Visually Indicated Sounds

Andrew Owens, Phillip Isola, Josh McDermott, Antonio Torralba, Edward H. Adelson, William T. Freeman · MIT / U.C. Berkeley / Google Research · CVPR 2016 · arXiv:1512.08512 · PDF

One-liner. Train a CNN+LSTM to synthesize the plausible impact sound a silent video of a drumstick hitting/scratching objects should make — and show that doing so forces the network to implicitly learn material and physical-interaction properties, because the sound a contact makes is a readout of what the object is made of.

Problem & motivation

Objects make distinctive sounds when struck, and those sounds encode material properties (stiffness, density) and the action that produced them. The authors propose predicting sound from silent video as a proxy task for learning about physical interactions in a scene: to predict a video's held-out soundtrack, an algorithm must reason about what is being hit and how. Unlike classic material-recognition work, the supervision is never an explicit material label — the network discovers material structure by learning the regularities of raw audio-visual data. The framing is inspired by how infants learn intuitive physics by poking and prodding objects. The task is a form of automatic Foley (the film-industry craft of faking impact sounds), but with the human taken out of the loop.

Method

Formulated as regression: map a sequence of video frames to a sequence of audio features, then convert those features back into a waveform (Fig 4).

Sound representation. Waveforms are decomposed into subband envelopes: a bank of 40 band-pass filters on an ERB scale, take the Hilbert envelope of each response, downsample to 90 Hz, and compress with exponent c=0.3 (Eq. 1). The result is a cochleagram. A 42-dim feature vector per timestep is PCA-projected to 10 dims for the regression target.

Image representation. Motion is made explicit via spacetime images: each frame's three channels are grayscale versions of the previous, current, and next frames (a cheap optical-flow surrogate that avoids fast non-rigid motion problems). Per frame t, the input feature x_t = [φ(F_t), φ(I_1)] concatenates AlexNet fc7 features of the spacetime image F_t and of the first color frame I_1 (Eq. 2). The CNN is either trained from scratch or initialized from ImageNet and fine-tuned.

Sound prediction model.
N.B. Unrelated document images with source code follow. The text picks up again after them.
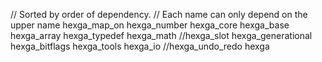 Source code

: // Sorted by order of dependency.
// Each name can only depend on the upper name
hexga_map_on
hexga_number
hexga_core
hexga_base
hexga_array
hexga_typedef
hexga_math
//hexga_slot
hexga_generational
hexga_bitflags
hexga_tools
hexga_io
//hexga_undo_redo
hexga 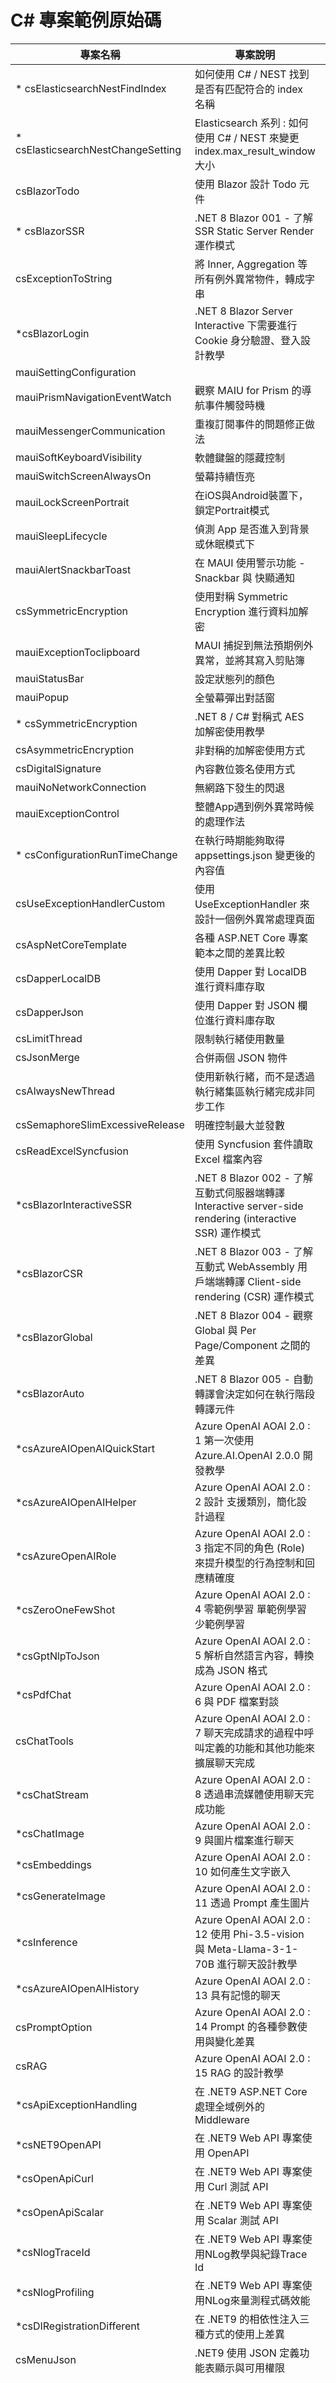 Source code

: # C# 專案範例原始碼

|專案名稱|專案說明|備註|
|-|-|-|
|* csElasticsearchNestFindIndex|如何使用 C# / NEST 找到是否有匹配符合的 index 名稱||
|* csElasticsearchNestChangeSetting|Elasticsearch 系列 : 如何使用 C# / NEST 來變更 index.max_result_window 大小||
|csBlazorTodo|使用 Blazor 設計 Todo 元件|https://reactsimpletodo.darenge.net/|
|* csBlazorSSR|.NET 8 Blazor 001 - 了解 SSR Static Server Render 運作模式||
|csExceptionToString|將 Inner, Aggregation 等所有例外異常物件，轉成字串||
|*csBlazorLogin|.NET 8 Blazor Server Interactive 下需要進行 Cookie 身分驗證、登入設計教學||
|mauiSettingConfiguration|||
|mauiPrismNavigationEventWatch|觀察 MAIU for Prism 的導航事件觸發時機||
|mauiMessengerCommunication|重複訂閱事件的問題修正做法||
|mauiSoftKeyboardVisibility|軟體鍵盤的隱藏控制||
|mauiSwitchScreenAlwaysOn|螢幕持續恆亮||
|mauiLockScreenPortrait|在iOS與Android裝置下，鎖定Portrait模式||
|mauiSleepLifecycle|偵測 App 是否進入到背景或休眠模式下||
|mauiAlertSnackbarToast|在 MAUI 使用警示功能 - Snackbar 與 快顯通知||
|csSymmetricEncryption|使用對稱 Symmetric Encryption 進行資料加解密||
|mauiExceptionToclipboard|MAUI 捕捉到無法預期例外異常，並將其寫入剪貼簿||
|mauiStatusBar|設定狀態列的顏色||
|mauiPopup|全螢幕彈出對話窗||
|* csSymmetricEncryption|.NET 8 / C# 對稱式 AES 加解密使用教學||
|csAsymmetricEncryption|非對稱的加解密使用方式||
|csDigitalSignature|內容數位簽名使用方式||
|mauiNoNetworkConnection|無網路下發生的閃退||
|mauiExceptionControl|整體App遇到例外異常時候的處理作法||
|* csConfigurationRunTimeChange|在執行時期能夠取得 appsettings.json 變更後的內容值||
|csUseExceptionHandlerCustom|使用 UseExceptionHandler 來設計一個例外異常處理頁面||
|csAspNetCoreTemplate|各種 ASP.NET Core 專案範本之間的差異比較||
|csDapperLocalDB|使用 Dapper 對 LocalDB 進行資料庫存取||
|csDapperJson|使用 Dapper 對 JSON 欄位進行資料庫存取||
|csLimitThread|限制執行緒使用數量||
|csJsonMerge|合併兩個 JSON 物件||
|csAlwaysNewThread|使用新執行緒，而不是透過執行緒集區執行緒完成非同步工作||
|csSemaphoreSlimExcessiveRelease|明確控制最大並發數||
|csReadExcelSyncfusion|使用 Syncfusion 套件讀取 Excel 檔案內容||
|*csBlazorInteractiveSSR|.NET 8 Blazor 002 - 了解 互動式伺服器端轉譯 Interactive server-side rendering (interactive SSR) 運作模式||
|*csBlazorCSR|.NET 8 Blazor 003 - 了解 互動式 WebAssembly 用戶端端轉譯 Client-side rendering (CSR) 運作模式||
|*csBlazorGlobal|.NET 8 Blazor 004 - 觀察 Global 與 Per Page/Component 之間的差異||
|*csBlazorAuto|.NET 8 Blazor 005 - 自動轉譯會決定如何在執行階段轉譯元件||
|*csAzureAIOpenAIQuickStart|Azure OpenAI AOAI 2.0 : 1 第一次使用 Azure.AI.OpenAI 2.0.0 開發教學||
|*csAzureAIOpenAIHelper|Azure OpenAI AOAI 2.0 : 2 設計 支援類別，簡化設計過程||
|*csAzureOpenAIRole|Azure OpenAI AOAI 2.0 : 3 指定不同的角色 (Role) 來提升模型的行為控制和回應精確度||
|*csZeroOneFewShot|Azure OpenAI AOAI 2.0 : 4 零範例學習 單範例學習 少範例學習||
|*csGptNlpToJson|Azure OpenAI AOAI 2.0 : 5 解析自然語言內容，轉換成為 JSON 格式||
|*csPdfChat|Azure OpenAI AOAI 2.0 : 6 與 PDF 檔案對談||
|csChatTools|Azure OpenAI AOAI 2.0 : 7 聊天完成請求的過程中呼叫定義的功能和其他功能來擴展聊天完成||
|*csChatStream|Azure OpenAI AOAI 2.0 : 8 透過串流媒體使用聊天完成功能||
|*csChatImage|Azure OpenAI AOAI 2.0 : 9 與圖片檔案進行聊天||
|*csEmbeddings|Azure OpenAI AOAI 2.0 : 10 如何產生文字嵌入||
|*csGenerateImage|Azure OpenAI AOAI 2.0 : 11 透過 Prompt 產生圖片||
|*csInference|Azure OpenAI AOAI 2.0 : 12 使用 Phi-3.5-vision 與 Meta-Llama-3-1-70B 進行聊天設計教學||
|*csAzureAIOpenAIHistory|Azure OpenAI AOAI 2.0 : 13 具有記憶的聊天||
|csPromptOption|Azure OpenAI AOAI 2.0 : 14 Prompt 的各種參數使用與變化差異||
|csRAG|Azure OpenAI AOAI 2.0 : 15 RAG 的設計教學||
|*csApiExceptionHandling|在 .NET9 ASP.NET Core 處理全域例外的 Middleware||
|*csNET9OpenAPI|在 .NET9 Web API 專案使用 OpenAPI||
|*csOpenApiCurl|在 .NET9 Web API 專案使用 Curl 測試 API||
|*csOpenApiScalar|在 .NET9 Web API 專案使用 Scalar 測試 API||
|*csNlogTraceId|在 .NET9 Web API 專案使用NLog教學與紀錄Trace Id||
|*csNlogProfiling|在 .NET9 Web API 專案使用NLog來量測程式碼效能||
|*csDIRegistrationDifferent|在 .NET9 的相依性注入三種方式的使用上差異||
|csMenuJson|.NET9 使用 JSON 定義功能表顯示與可用權限||
||||
||||
||||
||||
||||
||||
||||
||||
||||
||||
||||
||||
||||
||||
||||
||||
||||
||||
||||
||||
||||
||||
||||
||||
||||
||||
||||
||||
||||
||||
||||
||||
||||
||||
||||
||||
||||
||||
||||
||||
||||
||||
||||
||||
||||
||||
||||
||||
||||
||||
||||
||||
||||
||||
||||
||||
||||
||||
||||
||||
||||
||||
||||
||||
||||
||||
||||
||||
||||
||||
||||
||||
||||
||||
||||
||||
||||
||||
||||
||||
||||
||||
||||
||||
||||
||||
||||
||||
||||
||||
||||
||||
||||
||||
||||
||||
||||
||||
||||
||||
||||
||||
||||
||||
||||
||||
||||
||||
||||
||||
||||
||||
||||
||||
||||
||||
||||
||||
||||
||||
||||
||||
||||
||||

iOS Simulator: A fatal error occurred while trying to start the server.

xcrun simctl shutdown all

rm -r ~/Library/Developer/CoreSimulator/Caches

sudo rm -R /Users/swee/Library/Developer/CoreSimulator/Caches

open -a Simulator

cat /Library/Logs/CoreSimulator/CoreSimulator.log

On macOS 13 and above
Go to System Settings → General → Storage → Developer
Delete "Developer Caches"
An LSTM RNN consumes the CNN feature sequence and emits subband-envelope features via an affine map of its hidden state (Eq. 3). CNN feature vectors are replicated k=3 times to bridge the video/audio sampling-rate gap. Training minimizes a robust (log-bounded) loss between predicted and ground-truth sound features over time (Eq. 4); CNN and RNN are trained jointly with Caffe, dropout, and gradient clipping.

Waveform generation. Two options: (i) parametric synthesis — iteratively impose the predicted subband envelopes on white noise (one iteration); (ii) example-based synthesis — snap a window of predicted sound features to its nearest exemplar in the training set (by L1 distance) and transfer that exemplar's real waveform. Example-based synthesis gives a strong natural-sound prior and is the one that fools humans best.

Setup

Datasets / benchmarks: the Greatest Hits dataset, introduced here — 977 videos (64% indoor, 36% outdoor) of a person probing scenes with a drumstick, 46,577 total actions, ~48 actions per ~35 s video (~69% hits, ~31% scratches). Semantic annotations (material, action hit-vs-scratch, reaction, impact pixel location) collected on ~62% of impacts via Amazon Mechanical Turk — used only for analysis, never for training the sound model.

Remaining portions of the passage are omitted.